Goodall’s speaking engagement on Wednesday, April 20th - entitled "Gombe & Beyond" - is scheduled to begin at 8 p.m. at the Curtis M. Phillips Center for the Performing Arts with doors opening at 7 p.m.
Tickets are free and open to the public and will be available at the Phillips Center box office. Students with valid UF ID may pick up a maximum of two tickets beginning at noon on Tuesday, April 19th. If there are any remaining tickets available, members of the general public may pick up a maximum of two tickets beginning at noon on Wednesday, April 20th. ACCENT Speakers Bureau will produce a live stream of the event for those unable to get tickets.
In the summer of 1960, Goodall arrived on the shores of Lake Tanganyika in what is now Tanzania to venture into the African forest to study wild chimpanzees. As Goodall first surveyed the mountains and valley forests of Gombe National Park, she had no idea her coming efforts would redefine the relationship between humans and animals or that the project would continue into the 21st century.
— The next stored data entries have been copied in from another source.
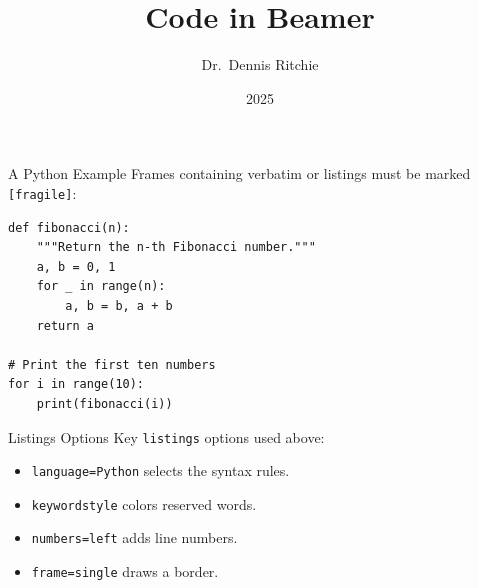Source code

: \documentclass{beamer}
\title{Code in Beamer}
\author{Dr.~Dennis Ritchie}
\institute{Bell Labs}
\date{2025}
\begin{document}
\begin{frame}
  \titlepage
\end{frame}

\begin{frame}[fragile]{A Python Example}
  Frames containing verbatim or listings must be marked \texttt{[fragile]}:
\begin{lstlisting}[style=pystyle]
def fibonacci(n):
    """Return the n-th Fibonacci number."""
    a, b = 0, 1
    for _ in range(n):
        a, b = b, a + b
    return a

# Print the first ten numbers
for i in range(10):
    print(fibonacci(i))
\end{lstlisting}
\end{frame}

\begin{frame}[fragile]{Listings Options}
  Key \texttt{listings} options used above:
  \begin{itemize}
    \item \texttt{language=Python} selects the syntax rules.
    \item \texttt{keywordstyle} colors reserved words.
    \item \texttt{numbers=left} adds line numbers.
    \item \texttt{frame=single} draws a border.
  \end{itemize}
\end{frame}
\end{document}
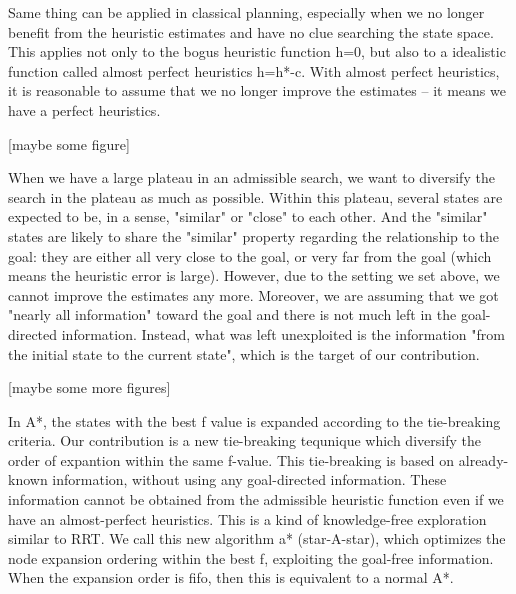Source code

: 

Same thing can be applied in classical planning, especially when we no
longer benefit from the heuristic estimates and have no clue searching the
state space.
This applies not only to the bogus heuristic function h=0, but also to a idealistic
function called almost perfect heuristics h=h*-c. With almost perfect
heuristics, it is reasonable to assume that we no longer improve the
estimates -- it means we have a perfect heuristics.

[maybe some figure]

When we have a large plateau in an admissible search,
we want to diversify the search in the plateau as much as possible.
Within this plateau, several states are expected to be, in a sense,
"similar" or "close" to each other. And the "similar" states are likely to
share the "similar" property regarding the relationship to the goal:
they are either all very close to the goal, or very far from the goal (which means
the heuristic error is large). However, due to the setting we set
above, we cannot improve the estimates any more. Moreover, we are assuming
that we got "nearly all information" toward the goal and there is not much
left in the goal-directed information.
Instead, what was left unexploited is the information "from the initial state to the
current state", which is the target of our contribution.

[maybe some more figures]


In A*, the states with the best f value is expanded according to the
tie-breaking criteria. Our contribution is a new tie-breaking tequnique
which diversify the order of expantion within the same f-value.
This tie-breaking is based on already-known information,
without using any goal-directed information.
These information cannot be obtained from the admissible heuristic function even if we
have an almost-perfect heuristics.
This is a kind of knowledge-free exploration similar to RRT.
We call this new algorithm \*a* (star-A-star), which optimizes the node
expansion ordering within the best f, exploiting the goal-free information.
When the expansion order is fifo, then this is equivalent to a normal A*.
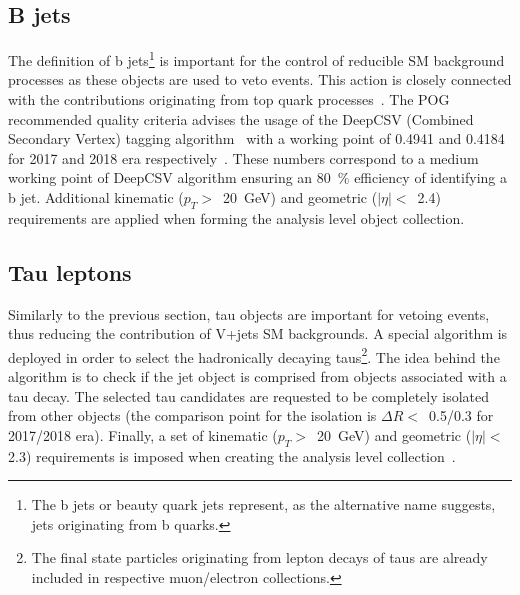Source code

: \subsection{B jets}
\hspace{10pt} The definition of b jets\footnote{The b jets or beauty quark jets represent, as the alternative name suggests, jets originating from b quarks.} is important for the control of reducible SM background processes as these objects are used to veto events. This action is closely connected with the contributions originating from top quark processes~\cite{note:AN_19_257}. The POG recommended quality criteria advises the usage of the DeepCSV (Combined Secondary Vertex) tagging algorithm~\cite{paper_deepcsv} with a working point of 0.4941 and 0.4184 for 2017 and 2018 era respectively~\cite{twiki_btag_1}. These numbers correspond to a medium working point of DeepCSV algorithm ensuring an 80~\% efficiency of identifying a b jet. Additional kinematic ($p_T>$~20~GeV) and geometric ($|\eta|<$~2.4) requirements are applied when forming the analysis level object collection.
\subsection{Tau leptons}
\hspace{10pt} Similarly to the previous section, tau objects are important for vetoing events, thus reducing the contribution of V+jets SM backgrounds. A special algorithm is deployed in order to select the hadronically decaying taus\footnote{The final state particles originating from lepton decays of taus are already included in respective muon/electron collections.}. The idea behind the algorithm is to check if the jet object is comprised from objects associated with a tau decay. The selected tau candidates are requested to be completely isolated from other objects (the comparison point for the isolation is $\Delta R<$~0.5/0.3 for 2017/2018 era). Finally, a set of kinematic ($p_T>$~20~GeV) and geometric ($|\eta|<~$2.3) requirements is imposed when creating the analysis level collection~\cite{twiki_tau_pog}.

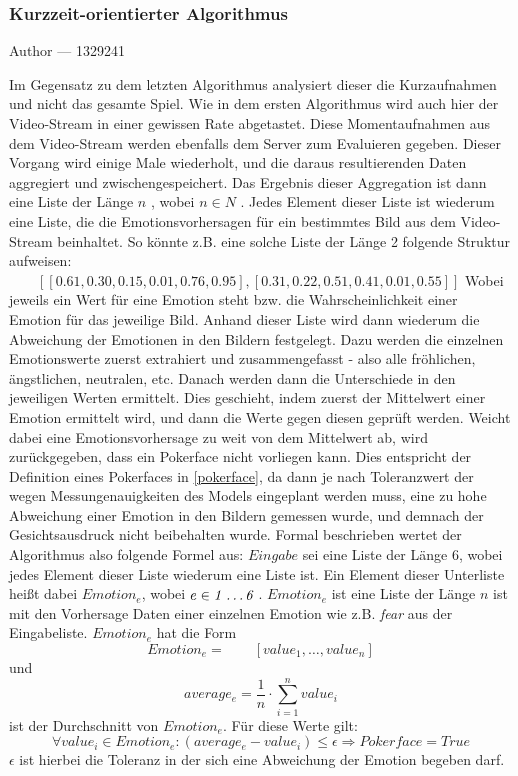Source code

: \documentclass[12pt, a4paper]{report}
\makeatletter
\newcommand{\sectionauthor}[1]{%
  {\parindent0pt\vspace*{-5pt}%
  \large{Author --- }
  \linespread{1.1}\large\scshape#1%
  \par\nobreak\vspace*{35pt} }
  \@afterheading%
}
\makeatother
\begin{document}
\subsubsection{Kurzzeit-orientierter Algorithmus}
\sectionauthor{1329241}
Im Gegensatz zu dem letzten Algorithmus analysiert dieser die Kurzaufnahmen und nicht das gesamte Spiel. 
Wie in dem ersten Algorithmus wird auch hier der Video-Stream in einer gewissen Rate abgetastet. Diese Momentaufnahmen aus dem Video-Stream werden ebenfalls dem Server zum Evaluieren gegeben. Dieser Vorgang wird einige Male wiederholt, und die daraus resultierenden Daten aggregiert und zwischengespeichert. Das Ergebnis dieser Aggregation ist dann eine Liste der Länge 
$ n $  , wobei $ n \in N $
. Jedes Element dieser Liste ist wiederum eine Liste, die die Emotionsvorhersagen für ein bestimmtes Bild aus dem Video-Stream beinhaltet. So könnte z.B. eine solche Liste der Länge 2 folgende Struktur aufweisen: \newline
$ \qquad[ [0.61, 0.30, 0.15, 0.01, 0.76, 0.95] , [0.31, 0.22, 0.51, 0.41, 0.01, 0.55] ] $
Wobei jeweils ein Wert für eine Emotion steht bzw. die Wahrscheinlichkeit einer Emotion für das jeweilige Bild. Anhand dieser Liste wird dann wiederum die Abweichung der Emotionen in den Bildern festgelegt. Dazu werden die einzelnen Emotionswerte zuerst extrahiert und zusammengefasst - also alle fröhlichen, ängstlichen, neutralen, etc. Danach werden dann die Unterschiede in den jeweiligen Werten ermittelt.
Dies geschieht, indem zuerst der Mittelwert einer Emotion ermittelt wird, und dann die Werte gegen diesen geprüft werden. Weicht dabei eine Emotionsvorhersage zu weit von dem Mittelwert ab, wird zurückgegeben, dass ein Pokerface nicht vorliegen kann. Dies entspricht der Definition eines Pokerfaces in \ref{pokerface}, da dann je nach Toleranzwert der  wegen Messungenauigkeiten des Models eingeplant werden muss, eine zu hohe Abweichung einer Emotion in den Bildern gemessen wurde, und demnach der Gesichtsausdruck nicht beibehalten wurde.
Formal beschrieben wertet der Algorithmus also folgende Formel aus: \newline \newline
$ Eingabe $  sei eine Liste der Länge $ 6 $, wobei jedes Element dieser Liste wiederum eine Liste ist. Ein Element dieser Unterliste heißt dabei
 $ Emotion_{e} $, wobei $ e \in {\textit{1 \dots 6 }} $. $Emotion_{e}$ ist eine Liste der Länge $ n $ ist mit den Vorhersage Daten einer einzelnen Emotion wie z.B. \textit{fear} aus der Eingabeliste. $Emotion_{e}$ hat die Form $$ Emotion_{e} = \qquad [value_{1}, \dots ,value_{n}] $$ 
und 
$$average_{e} =\frac{1}{n} \cdot \sum_{i = 1}^{n} value_{i} $$
ist der Durchschnitt von $ Emotion_{e} $.
Für diese Werte gilt:
\newline $$ \forall value_{i} \in Emotion_{e} : (average_{e} - value_{i}) \leq \epsilon \Rightarrow Pokerface = True $$
 $ \epsilon$ ist hierbei die Toleranz in der sich eine Abweichung der Emotion begeben darf.
\end{document}
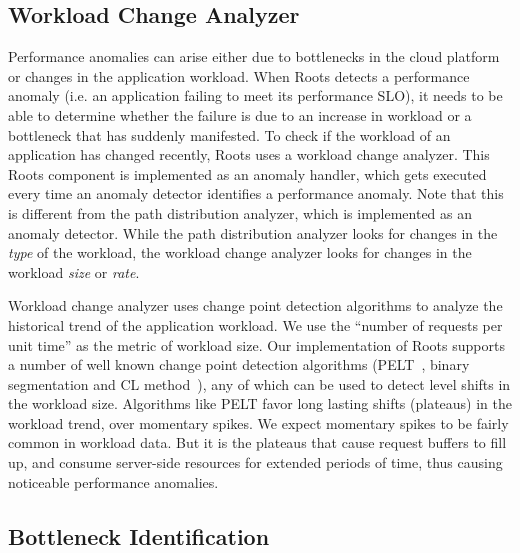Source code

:\subsection{Workload Change Analyzer}

Performance anomalies can arise either due to bottlenecks in the cloud platform or 
changes in the application workload.
When Roots detects a performance anomaly (i.e. an application failing to meet its performance SLO),
it needs to be able to determine whether the failure is due
to an increase in workload or a bottleneck that has suddenly manifested.
To check if the workload of an application has changed recently, Roots uses a workload change analyzer.
This Roots component  is implemented as an anomaly handler, which gets executed every time an 
anomaly detector
identifies a performance anomaly. Note that this is different from the path distribution analyzer,
which is implemented as an anomaly detector. While the path distribution analyzer looks for changes in the
\textit{type} of the workload, the workload change analyzer looks for changes
in the workload \textit{size} or \textit{rate}. 

Workload change analyzer uses change point detection algorithms to analyze the historical trend of 
the application workload. We use the ``number of requests
per unit time'' as the metric of workload size. 
Our implementation of Roots supports a number of well known change point
detection algorithms (PELT~\cite{doi:10.1080/01621459.2012.737745}, binary segmentation 
and CL method~\cite{chen1993joint}), any of which can be used to detect level shifts in the
workload size. Algorithms like PELT favor long lasting shifts (plateaus) in the workload trend, over momentary spikes.
We expect momentary spikes to be fairly common in workload data. But it is the plateaus that cause
request buffers to fill up, and consume server-side resources for extended periods of time, thus
causing noticeable performance anomalies.

\subsection{Bottleneck Identification}

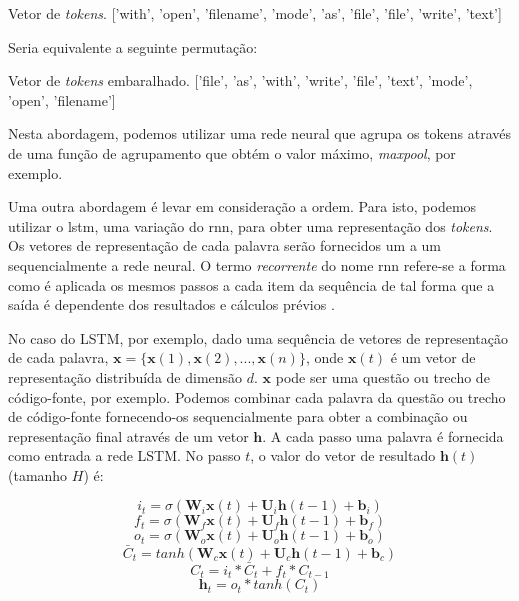 \begin{mypythonembedding}{Vetor de \textit{tokens}.}
  ['with', 'open', 'filename', 'mode', 'as', 'file', 'file', 'write', 'text']
\end{mypythonembedding}

Seria equivalente a seguinte permutação:

\begin{mypythonembedding}{Vetor de \textit{tokens} embaralhado.}
['file', 'as', 'with', 'write', 'file', 'text', 'mode', 'open', 'filename']
\end{mypythonembedding}

Nesta abordagem, podemos utilizar uma rede neural que agrupa os tokens através de uma função de agrupamento que obtém o valor máximo, \textit{maxpool}, por exemplo.

Uma outra abordagem é levar em consideração a ordem. Para isto, podemos utilizar o \acrfull{lstm}, uma variação do \acrfull{rnn}, para obter uma representação dos \textit{tokens}. Os vetores de representação de cada palavra serão fornecidos um a um sequencialmente a rede neural. O termo \emph{recorrente} do nome \acrfull{rnn} refere-se a forma como é aplicada os mesmos passos a cada item da sequência de tal forma que a saída é dependente dos resultados e cálculos prévios \citep{tom-young:trends-deep-learning-nlp}.



No caso do LSTM, por exemplo, dado uma sequência de vetores de representação de cada palavra, $\bm{x} = \{ \bm{x}(1), \bm{x}(2), . . ., \bm{x}(n) \}$, onde $\bm{x}(t)$ é um vetor de representação distribuída de dimensão $d$. $\bm{x}$ pode ser uma questão ou trecho de código-fonte, por exemplo. Podemos combinar cada palavra da questão ou trecho de código-fonte fornecendo-os sequencialmente para obter a combinação ou representação final através de um vetor $\bm{h}$. A cada passo uma palavra é fornecida como entrada a rede LSTM. No passo $t$, o valor do vetor de resultado $\bm{h}(t)$ (tamanho $H$) é:

\begin{equation}
    i_{t} = \sigma(\bm{W}_{i}\bm{x}(t) + \bm{U}_{i}\bm{h}(t - 1) + \bm{b}_{i})
\end{equation}
\begin{equation}
    f_{t} = \sigma(\bm{W}_{f}\bm{x}(t) + \bm{U}_{f}\bm{h}(t - 1) + \bm{b}_{f})
\end{equation}
\begin{equation}
    o_{t} = \sigma(\bm{W}_{o}\bm{x}(t) + \bm{U}_{o}\bm{h}(t - 1) + \bm{b}_{o})
\end{equation}
\begin{equation}
    \bar{C}_{t} = tanh(\bm{W}_{c}\bm{x}(t) + \bm{U}_{c}\bm{h}(t - 1) + \bm{b}_{c})
\end{equation}
\begin{equation}
    C_{t} = i_{t} * \bar{C}_t + f_{t} * C_{t - 1}
\end{equation}
\begin{equation}
    \bm{h}_{t} = o_{t} * tanh(C_{t})
\end{equation}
In the fall of 1960, Goodall witnessed a chimpanzee strip leaves off twigs to fashion tools for fishing termites from a nest – disproving the scientific consensus at the time that humans were the only species to make and use tools. Goodall defied scientific convention by giving the Gombe chimps names instead of numbers and insisted on the validity of her observations that animals have distinct personalities, minds and emotions.
In 1961, Goodall entered Cambridge University as a Ph.D. candidate, one of very few people to be admitted without a college degree. She earned her Ph.D. in ethology in 1966. In 1965, Goodall established the Gombe Stream Research Centre, which eventually became a training ground for students interested in studying primates. 55 years later, Gombe hosts a skilled team of researchers and field assistants, including many Tanzanians, and we are still learning so much about the famous chimpanzees of Gombe.
In 1977, Dr. Goodall established the Jane Goodall Institute, which supports the continuing research at Gombe and is a global leader in the effort to protect chimpanzees and their habitats. The Institute is also widely recognized for establishing innovative community conservation and development programs in Africa. In 1991, Dr. Goodall, along with 12 Tanzanian students founded the Institute’s global environmental and humanitarian youth program, Roots & Shoots. Celebrating it’s 25th anniversary this year, this global youth program is now in more than 130 countries with hundreds of thousands of young people helping Dr. Goodall make the world a better place for people, animals and the environment.
In 1986, after a conference session with startling news about deforestation and the rapidly dwindling chimpanzee populations across Africa, Dr. Goodall realized she would have to leave her beloved Gombe and begin working to save chimpanzees, which is a mission she continues to this day. Since then, Goodall has traveled nearly 300 days each year, not spending more than three weeks in one place for the last three decades.
Dr. Goodall’s scores of honors include the Medal of Tanzania, the National Geographic Society’s Hubbard Medal, Japan’s prestigious Kyoto Prize, the Prince of Asturias Award for Technical and Scientific Research, the Benjamin Franklin Medal in Life Science, UNESCO Gold Medal Award, and the Gandhi/King Award for Nonviolence. In April 2002, Secretary-General Kofi Annan named Dr. Goodall a United Nations Messenger of Peace. In 2004, in a ceremony at Buckingham Palace, Prince Charles invested Dr. Goodall as a Dame of the British Empire, the female equivalent of knighthood. In 2006, Dr. Goodall received France’s highest recognition, the French Legion of Honor, presented by Prime Minister Dominique de Villepin in Paris.